Extracted data entries:
......
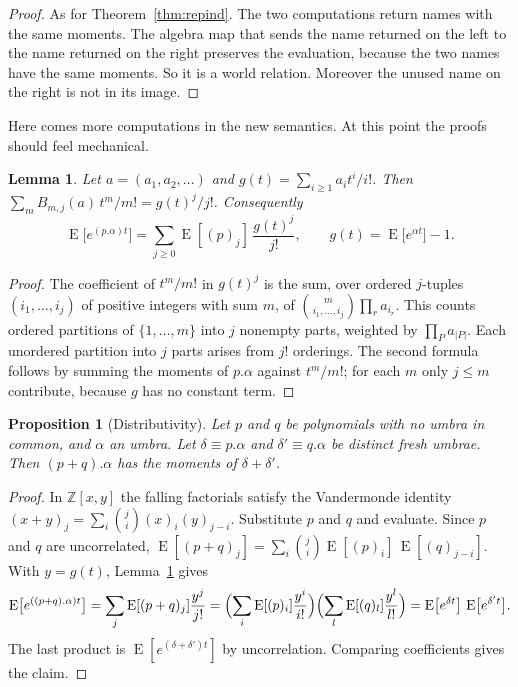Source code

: \documentclass[11pt,a4paper]{report}
\theoremstyle{plain}
\newtheorem{proposition}[theorem]{Proposition}
\newtheorem{lemma}[theorem]{Lemma}
\theoremstyle{definition}
\theoremstyle{remark}
\newcommand{\E}{\operatorname{E}}
\newcommand{\ZZ}{\mathbb{Z}}
\begin{document}
\begin{proof}
As for Theorem~\ref{thm:repind}. The two computations return names with the same
moments. The algebra map that sends the name returned on the left to the name
returned on the right preserves the evaluation, because the two names have the
same moments. So it is a world relation. Moreover the unused name on the right is not in
its image.
\end{proof}

Here comes more computations in the new semantics. At this point the proofs
should feel mechanical.

\begin{lemma}
\label{lem:egf}
Let $a = (a_1, a_2, \dots)$ and $g(t) = \sum_{i \geq 1} a_i t^i / i!$. Then
$\sum_{m} B_{m,j}(a)\, t^m / m! = g(t)^j / j!$. Consequently
\[
  \E\bigl[e^{(p.\alpha) t}\bigr] = \sum_{j \geq 0} \E[(p)_j]\, \frac{g(t)^j}{j!} ,
  \qquad g(t) = \E\bigl[e^{\alpha t}\bigr] - 1 .
\]
\end{lemma}

\begin{proof}
The coefficient of $t^m / m!$ in $g(t)^j$ is the sum, over ordered $j$-tuples
$(i_1, \dots, i_j)$ of positive integers with sum $m$, of
$\binom{m}{i_1, \dots, i_j} \prod_r a_{i_r}$. This counts ordered partitions of
$\{1, \dots, m\}$ into $j$ nonempty parts, weighted by $\prod_P a_{|P|}$. Each
unordered partition into $j$ parts arises from $j!$ orderings. The second
formula follows by summing the moments of $p.\alpha$ against $t^m/m!$; for each
$m$ only $j \leq m$ contribute, because $g$ has no constant term.
\end{proof}

\begin{proposition}[Distributivity]
\label{prop:distributive}
Let $p$ and $q$ be polynomials with no umbra in common, and $\alpha$ an umbra.
Let $\delta \equiv p.\alpha$ and $\delta' \equiv q.\alpha$ be distinct fresh
umbrae. Then $(p + q).\alpha$ has the moments of $\delta + \delta'$.
\end{proposition}

\begin{proof}
In $\ZZ[x, y]$ the falling factorials satisfy the Vandermonde identity
$(x + y)_j = \sum_i \binom{j}{i} (x)_i (y)_{j-i}$. Substitute $p$ and $q$ and
evaluate. Since $p$ and $q$ are uncorrelated,
$\E[(p + q)_j] = \sum_i \binom{j}{i} \E[(p)_i]\, \E[(q)_{j-i}]$. With $y = g(t)$,
Lemma~\ref{lem:egf} gives
\[
  \E\bigl[e^{((p+q).\alpha) t}\bigr]
    = \sum_{j} \E[(p+q)_j] \frac{y^j}{j!}
    = \Bigl(\sum_i \E[(p)_i] \frac{y^i}{i!}\Bigr)\Bigl(\sum_l \E[(q)_l] \frac{y^l}{l!}\Bigr)
    = \E\bigl[e^{\delta t}\bigr]\, \E\bigl[e^{\delta' t}\bigr] .
\]
The last product is $\E[e^{(\delta + \delta') t}]$ by uncorrelation. Comparing
coefficients gives the claim.
\end{proof}
\end{document}
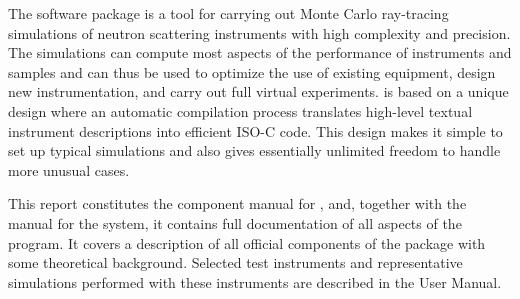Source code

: The software package \MCS is a tool for carrying out Monte Carlo
ray-tracing simulations of neutron scattering instruments with high
complexity and precision. The simulations can compute most aspects of the
performance of instruments and samples
and can thus be used to optimize the use of existing equipment,
design new instrumentation, and carry out full virtual experiments.
\MCS is based on a unique design where an automatic compilation process
translates high-level textual instrument descriptions into efficient
ISO-C code. This design makes it simple to set up typical simulations
and also gives essentially unlimited freedom to handle more unusual
cases.

This report constitutes the component manual for \MCS, and,
together with the manual for the \MCS system, it
contains full documentation of all aspects of the program. It covers
a description of all official components of the \MCS package with
some theoretical background. Selected test
instruments and representative \MCS simulations performed with these
instruments are described in the User Manual.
......
The answer must consist solely of the number of lines in the entries that contain the word "dots".

4